O documentário apresenta histórias de pessoas que envelhecem com autonomia e qualidade de vida em diferentes regiões reconhecidas pela alta concentração de longevos – as chamadas Blue Zones. Junto com esses lugares – Sardenha (Itália), Loma Linda (EUA), Península de Nicoya (Costa Rica), Icária (Grécia) e Okinawa (Japão) – também figura Veranópolis, cidade que há décadas é objeto de estudos coordenados por Moriguchi, que mantém um instituto dedicado ao estudo do envelhecimento na chamada "Terra da Longevidade".
O médico destacou que, ao longo das mais de três décadas de pesquisas, os resultados mostraram que felicidade e longevidade são construções coletivas. "Provavelmente, o que estamos fazendo aqui hoje é uma das ações mais importantes para viver bastante, bem e ser feliz: estar fraternamente juntos, entre amigos. A longevidade e a felicidade são conceitos coletivos. Ninguém fica feliz sozinho, ninguém vive muito sendo sozinho. Precisamos aprender com as pessoas que envelheceram bem e construir comunidades onde as pessoas se sintam pertencentes", afirmou. Segundo Moriguchi, embora alimentação saudável e atividade física sejam fundamentais, a convivência social é um componente indispensável para um envelhecimento saudável. "O grande segredo da longevidade é estar junto. A solidão adoece. Precisamos fortalecer os vínculos, criar espaços de convivência e incentivar as pessoas a participarem da vida da comunidade", destacou.

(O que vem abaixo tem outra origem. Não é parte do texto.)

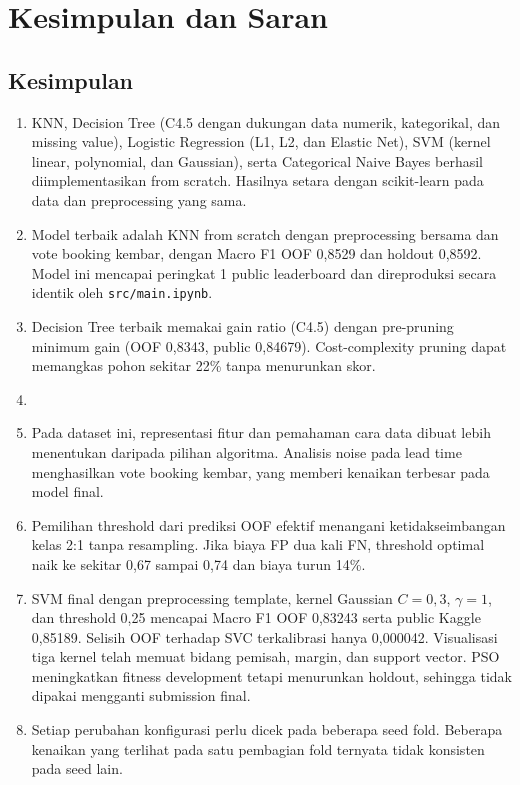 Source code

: \chapter{Kesimpulan dan Saran}

\section{Kesimpulan}
\begin{enumerate}
  \item KNN, Decision Tree (C4.5 dengan dukungan data numerik, kategorikal, dan missing value), Logistic Regression (L1, L2, dan Elastic Net), SVM (kernel linear, polynomial, dan Gaussian), serta Categorical Naive Bayes berhasil diimplementasikan from scratch. Hasilnya setara dengan scikit-learn pada data dan preprocessing yang sama.
  \item Model terbaik adalah KNN from scratch dengan preprocessing bersama dan vote booking kembar, dengan Macro F1 OOF 0,8529 dan holdout 0,8592. Model ini mencapai peringkat 1 public leaderboard dan direproduksi secara identik oleh \texttt{src/main.ipynb}.
  \item Decision Tree terbaik memakai gain ratio (C4.5) dengan pre-pruning minimum gain (OOF 0,8343, public 0,84679). Cost-complexity pruning dapat memangkas pohon sekitar 22\% tanpa menurunkan skor.
  \item 
  \item Pada dataset ini, representasi fitur dan pemahaman cara data dibuat lebih menentukan daripada pilihan algoritma. Analisis noise pada lead time menghasilkan vote booking kembar, yang memberi kenaikan terbesar pada model final.
  \item Pemilihan threshold dari prediksi OOF efektif menangani ketidakseimbangan kelas 2:1 tanpa resampling. Jika biaya FP dua kali FN, threshold optimal naik ke sekitar 0,67 sampai 0,74 dan biaya turun 14\%.
  \item SVM final dengan preprocessing template, kernel Gaussian $C=0{,}3$, $\gamma=1$, dan threshold 0,25 mencapai Macro F1 OOF 0,83243 serta public Kaggle 0,85189. Selisih OOF terhadap SVC terkalibrasi hanya 0,000042. Visualisasi tiga kernel telah memuat bidang pemisah, margin, dan support vector. PSO meningkatkan fitness development tetapi menurunkan holdout, sehingga tidak dipakai mengganti submission final.
  \item Setiap perubahan konfigurasi perlu dicek pada beberapa seed fold. Beberapa kenaikan yang terlihat pada satu pembagian fold ternyata tidak konsisten pada seed lain.
\end{enumerate}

O geriatra lembrou que o conhecimento apresentado no documentário não surgiu apenas em laboratórios, mas principalmente da convivência com idosos ao longo de décadas de pesquisa. "Tudo o que foi mostrado eu aprendi com os idosos. O documentário resume, em 90 minutos, mais de 30 anos ouvindo pessoas que envelheceram com qualidade de vida. O que elas nos ensinam é que felicidade, propósito e relacionamento humano são tão importantes quanto qualquer tratamento". Durante o bate-papo, Moriguchi também defendeu que iniciativas locais podem transformar cidades inteiras em ambientes mais saudáveis para envelhecer. Para ele, Bento Gonçalves reúne características favoráveis para se tornar uma referência nacional nesse movimento. "Não é preciso morar em uma Blue Zone para viver mais. Pode ser aqui. Bento Gonçalves tem o tamanho ideal para desenvolver projetos comunitários capazes de servir de exemplo para o Brasil. O importante é criar oportunidades para que as pessoas convivam, participem e construam uma comunidade mais forte".

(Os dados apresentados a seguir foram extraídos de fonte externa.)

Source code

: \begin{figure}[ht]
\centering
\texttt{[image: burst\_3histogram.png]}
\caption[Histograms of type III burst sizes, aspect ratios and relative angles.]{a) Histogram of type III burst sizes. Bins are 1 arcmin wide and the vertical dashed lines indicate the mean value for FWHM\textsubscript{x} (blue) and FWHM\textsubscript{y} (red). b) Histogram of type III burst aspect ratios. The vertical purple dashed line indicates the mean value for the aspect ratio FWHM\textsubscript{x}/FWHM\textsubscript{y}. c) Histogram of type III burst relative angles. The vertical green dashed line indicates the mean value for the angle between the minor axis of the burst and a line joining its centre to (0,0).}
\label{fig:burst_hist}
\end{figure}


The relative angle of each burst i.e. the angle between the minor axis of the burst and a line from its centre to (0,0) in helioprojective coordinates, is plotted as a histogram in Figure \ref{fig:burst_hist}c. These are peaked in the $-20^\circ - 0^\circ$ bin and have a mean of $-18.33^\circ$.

Para o CEO do Hospital Tacchini, Hilton Roese Mancio, a participação da instituição no Bento+20 está diretamente ligada ao propósito de construir uma cidade mais saudável nas próximas décadas. "Quando começamos a discutir como seria Bento Gonçalves daqui a 20 anos, percebemos que os problemas do cotidiano precisam ser resolvidos agora, mas que o futuro depende de uma transformação dos hábitos de vida. A maior parte das doenças está relacionada ao estilo de vida, e não à genética. Por isso faz tanto sentido trazer esses conceitos para nossa região. Queremos ser um catalisador desse processo, ajudando as pessoas a viver mais e viver melhor", comentou Mancio. O presidente do CIC-BG, Daniel Panizzi, ressaltou que discutir longevidade também significa pensar no desenvolvimento econômico e social do município. "Quando olhamos para as regiões reconhecidas pela longevidade, percebemos que o resultado não é apenas uma população que vive mais, mas comunidades mais fortes, com melhor qualidade de vida e desenvolvimento social. Para uma entidade empresarial, esse também é um tema estratégico. Fortalecer a saúde e o bem-estar da população é contribuir para uma sociedade mais próspera e preparada para o futuro", disse.